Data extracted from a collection
╭──
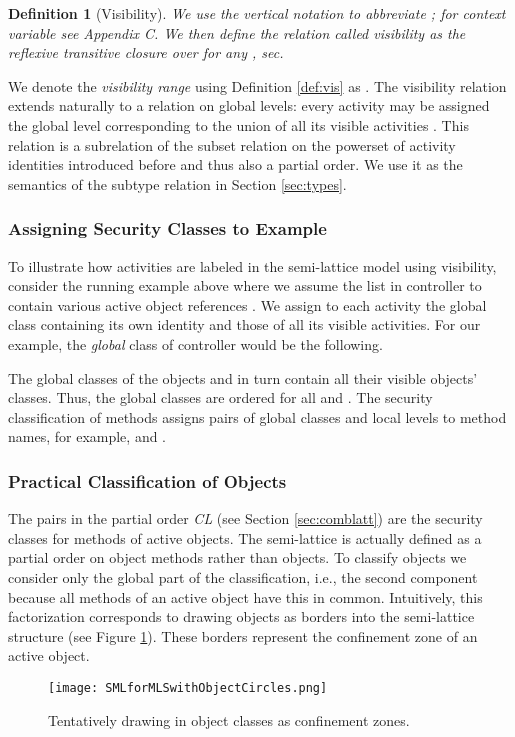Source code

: \documentclass[10pt, conference, compsocconf]{IEEEtran}
\newtheorem{definition}{Definition}[section]
\begin{document}
{\begin{definition}[Visibility]
We use the vertical notation  to abbreviate ; 
for context variable  see Appendix C.
We then define the relation called {\em visibility}  
as the {\it reflexive transitive closure} over  for any , {\it sec}. \hfill
\end{definition}
We denote the {\it visibility range} using Definition \ref{def:vis} as
.
The visibility relation
extends naturally to a relation  on global levels: every activity 
may be assigned the global level corresponding to the union of all its visible activities
.
This relation is a subrelation of the subset relation on the powerset of activity identities
introduced before and thus also a partial order. 
We use it as the semantics of the subtype relation in Section \ref{sec:types}.

\subsubsection*{Assigning Security Classes to Example}
To illustrate how activities are labeled in the semi-lattice model using visibility, 
consider the running example above where we assume the list in controller  to contain
various active object references .
We assign to each activity the global class containing its own identity and those of all 
its visible activities. 
For our example, the {\it global} class of controller  would 
be the following. 

The global classes  of the  objects and  in turn
contain all their visible objects' classes.
Thus, the global classes are ordered  for all  and 
. The security classification of methods assigns
pairs of global classes and local levels to method names, for example,
 and .

\subsubsection*{Practical Classification of Objects}
The pairs  in the partial order {\it CL} (see Section \ref{sec:comblatt})
are the security classes for methods of active objects. 
The semi-lattice is actually defined as a partial order on object methods rather than objects.
To classify objects we consider only the global part of the classification, i.e., the second
 component because all methods of an active object have this  in common.
Intuitively, this factorization corresponds to drawing objects as borders into the
semi-lattice structure (see Figure \ref{fig:slmmlsobj}). These borders represent the confinement zone
of an active object.  
\begin{figure}
\vspace{-3ex}
\begin{center}
\texttt{[image: SMLforMLSwithObjectCircles.png]}
\end{center}
\vspace{-3ex}
\caption{
Tentatively drawing in object classes as confinement zones.
\label{fig:slmmlsobj}}
\vspace{-3ex}
\end{figure}

}
\end{document}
╰──
§ **TASK DIRECTIONS**
Without any of the pictures, repeat the entries above word for word.

§ **ANSWER BELOW**
Source code

: \documentclass[10pt, conference, compsocconf]{IEEEtran}
\newtheorem{definition}{Definition}[section]
\begin{document}
{\begin{definition}[Visibility]
We use the vertical notation  to abbreviate ; 
for context variable  see Appendix C.
We then define the relation called {\em visibility}  
as the {\it reflexive transitive closure} over  for any , {\it sec}. \hfill
\end{definition}
We denote the {\it visibility range} using Definition \ref{def:vis} as
.
The visibility relation
extends naturally to a relation  on global levels: every activity 
may be assigned the global level corresponding to the union of all its visible activities
.
This relation is a subrelation of the subset relation on the powerset of activity identities
introduced before and thus also a partial order. 
We use it as the semantics of the subtype relation in Section \ref{sec:types}.

\subsubsection*{Assigning Security Classes to Example}
To illustrate how activities are labeled in the semi-lattice model using visibility, 
consider the running example above where we assume the list in controller  to contain
various active object references .
We assign to each activity the global class containing its own identity and those of all 
its visible activities. 
For our example, the {\it global} class of controller  would 
be the following. 

The global classes  of the  objects and  in turn
contain all their visible objects' classes.
Thus, the global classes are ordered  for all  and 
. The security classification of methods assigns
pairs of global classes and local levels to method names, for example,
 and .

\subsubsection*{Practical Classification of Objects}
The pairs  in the partial order {\it CL} (see Section \ref{sec:comblatt})
are the security classes for methods of active objects. 
The semi-lattice is actually defined as a partial order on object methods rather than objects.
To classify objects we consider only the global part of the classification, i.e., the second
 component because all methods of an active object have this  in common.
Intuitively, this factorization corresponds to drawing objects as borders into the
semi-lattice structure (see Figure \ref{fig:slmmlsobj}). These borders represent the confinement zone
of an active object.  
\begin{figure}
\vspace{-3ex}
\begin{center}
\texttt{[image: SMLforMLSwithObjectCircles.png]}
\end{center}
\vspace{-3ex}
\caption{
Tentatively drawing in object classes as confinement zones.
\label{fig:slmmlsobj}}
\vspace{-3ex}
\end{figure}

}
\end{document}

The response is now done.